Sadly I've had an extremely dodgy stomach over the past few days and my calorie intake has mostly come from rather dry toast and bananas. I've managed a pancake today which is a huge achievement!

I write this from Hampi, or Vijayanagar, the ruined 'City of Victory', a once great Empire which has been left to fall into an awful state of repair, leaving the ruins looking far older than their 500 years. For me, the prime attraction in Hampi has been the landscape the ruins sit amongst. The whole site is a surreal moonscape of giant boulders, hills made from these boulders and strange rocks precariously balanced upon each other. I spent the first 3 days looking at the inside of my wooden hut,  due to the combination of a hideous cold and the unsettled stomach. Finally I made it out on Monday, and we had a great day, hiring mopeds and whizzing around the backroads, soaking up the atmosphere, and climbing up what seemed like hundred of steps to the Hanuman temple (monkey god) from where there was a spectacular panorama of the whole of Hampi.

My rubbish camera doesn't do it justice at all.
We went inside, got a blessing (the ubiquitous red dot - or in this case a huge stripe - on the forehead) ate some sugar, sniffed and wafted some incense and listened to a woman in a very bright saree sing/wail what must be some sort of holy chant or song. I think Hinduism is even more confusing than Buddhism and most of the time I have literally no idea what is going on in any of these ceremonies.

On the way down (and up) we were followed and hassled for pens and water by a huge gaggle of school children who had quite literally arrived by the truckload. As in, an open back truck, crammed with kids, all stood up. Oh India. And this very cheeky monkey.
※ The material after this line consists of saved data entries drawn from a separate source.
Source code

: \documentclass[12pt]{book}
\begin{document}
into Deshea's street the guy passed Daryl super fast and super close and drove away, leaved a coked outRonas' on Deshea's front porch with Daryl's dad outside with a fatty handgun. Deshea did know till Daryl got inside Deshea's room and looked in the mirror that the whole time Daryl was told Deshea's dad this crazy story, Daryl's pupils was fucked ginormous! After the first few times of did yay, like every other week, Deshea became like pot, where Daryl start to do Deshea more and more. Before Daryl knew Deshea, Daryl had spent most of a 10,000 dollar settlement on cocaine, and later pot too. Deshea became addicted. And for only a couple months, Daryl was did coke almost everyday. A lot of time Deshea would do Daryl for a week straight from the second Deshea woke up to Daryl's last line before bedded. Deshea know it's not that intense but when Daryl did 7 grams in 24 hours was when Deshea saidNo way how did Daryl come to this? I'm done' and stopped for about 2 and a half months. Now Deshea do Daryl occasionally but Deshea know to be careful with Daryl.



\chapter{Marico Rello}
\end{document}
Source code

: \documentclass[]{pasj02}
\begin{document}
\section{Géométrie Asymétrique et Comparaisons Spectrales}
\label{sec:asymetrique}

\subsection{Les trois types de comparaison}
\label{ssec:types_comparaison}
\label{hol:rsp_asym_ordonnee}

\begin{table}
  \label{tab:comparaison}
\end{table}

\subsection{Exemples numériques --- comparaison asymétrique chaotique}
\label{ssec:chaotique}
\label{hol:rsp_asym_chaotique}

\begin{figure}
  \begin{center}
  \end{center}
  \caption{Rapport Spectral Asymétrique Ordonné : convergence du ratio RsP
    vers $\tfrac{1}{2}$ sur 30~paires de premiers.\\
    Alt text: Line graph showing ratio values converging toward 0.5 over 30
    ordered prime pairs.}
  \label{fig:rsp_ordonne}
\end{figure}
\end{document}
That day we waved goodbye to Amy, who was heading off to Mumbai, and the next day Kavitah also left us to return to Bangalore to meet her friend. Yesterday morning we got up early to see Lakshmi, the temple elephant, being washed in the river which separates Viru (where I'm staying) and Hampi Bazaar, and then had a wander amongst the weird landscape to the Vitthala temple and had much fun taking photos. Sadly there's not much in the way of information provided by any kind of signage, and so it's up to you to imagine why the ruins are there. Or you could fork out for a guide, or, as I hope to do tomorrow, hire a moped and dirve the the archeological museum. then it's time to move on, on again to Mumbai, which I'm sure will be in every way the absolute antithesis of Hampi. Exciting, nerve-wracking, bizarre, frustrating and brilliant - as India always is.